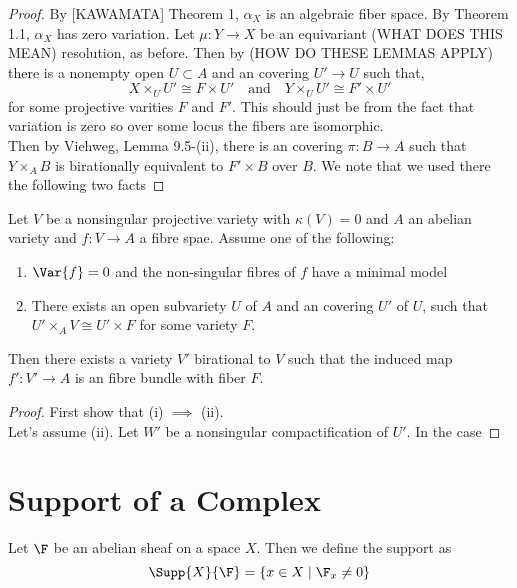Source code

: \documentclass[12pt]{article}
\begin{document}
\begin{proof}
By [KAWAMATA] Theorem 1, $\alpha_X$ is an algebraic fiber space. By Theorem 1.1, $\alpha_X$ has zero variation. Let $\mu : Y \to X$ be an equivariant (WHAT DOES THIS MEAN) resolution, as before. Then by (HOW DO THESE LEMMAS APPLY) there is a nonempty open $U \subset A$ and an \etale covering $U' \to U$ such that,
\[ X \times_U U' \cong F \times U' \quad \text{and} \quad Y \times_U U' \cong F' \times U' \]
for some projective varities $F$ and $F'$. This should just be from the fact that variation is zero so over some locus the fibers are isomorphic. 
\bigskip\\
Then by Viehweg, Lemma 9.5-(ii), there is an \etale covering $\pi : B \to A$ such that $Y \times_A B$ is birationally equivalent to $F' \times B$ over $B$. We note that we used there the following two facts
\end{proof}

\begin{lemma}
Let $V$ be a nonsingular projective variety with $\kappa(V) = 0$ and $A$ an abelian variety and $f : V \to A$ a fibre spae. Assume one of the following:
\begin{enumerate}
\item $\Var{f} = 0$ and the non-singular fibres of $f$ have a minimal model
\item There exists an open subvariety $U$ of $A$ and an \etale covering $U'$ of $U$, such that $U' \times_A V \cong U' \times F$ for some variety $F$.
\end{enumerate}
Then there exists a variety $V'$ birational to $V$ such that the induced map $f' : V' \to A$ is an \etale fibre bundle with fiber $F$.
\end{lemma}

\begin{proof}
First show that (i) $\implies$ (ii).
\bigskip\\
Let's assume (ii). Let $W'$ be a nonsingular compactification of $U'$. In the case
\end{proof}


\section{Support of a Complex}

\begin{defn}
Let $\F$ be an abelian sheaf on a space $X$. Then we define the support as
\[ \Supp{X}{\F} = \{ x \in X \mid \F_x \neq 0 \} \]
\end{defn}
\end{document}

> **WHAT YOU NEED TO DO**
Lines in the listing above that contain the word "variation" must be copied; leave out the rest.

> **SOLUTION BELOW**
By [KAWAMATA] Theorem 1, $\alpha_X$ is an algebraic fiber space. By Theorem 1.1, $\alpha_X$ has zero variation. Let $\mu : Y \to X$ be an equivariant (WHAT DOES THIS MEAN) resolution, as before. Then by (HOW DO THESE LEMMAS APPLY) there is a nonempty open $U \subset A$ and an \etale covering $U' \to U$ such that,
for some projective varities $F$ and $F'$. This should just be from the fact that variation is zero so over some locus the fibers are isomorphic. 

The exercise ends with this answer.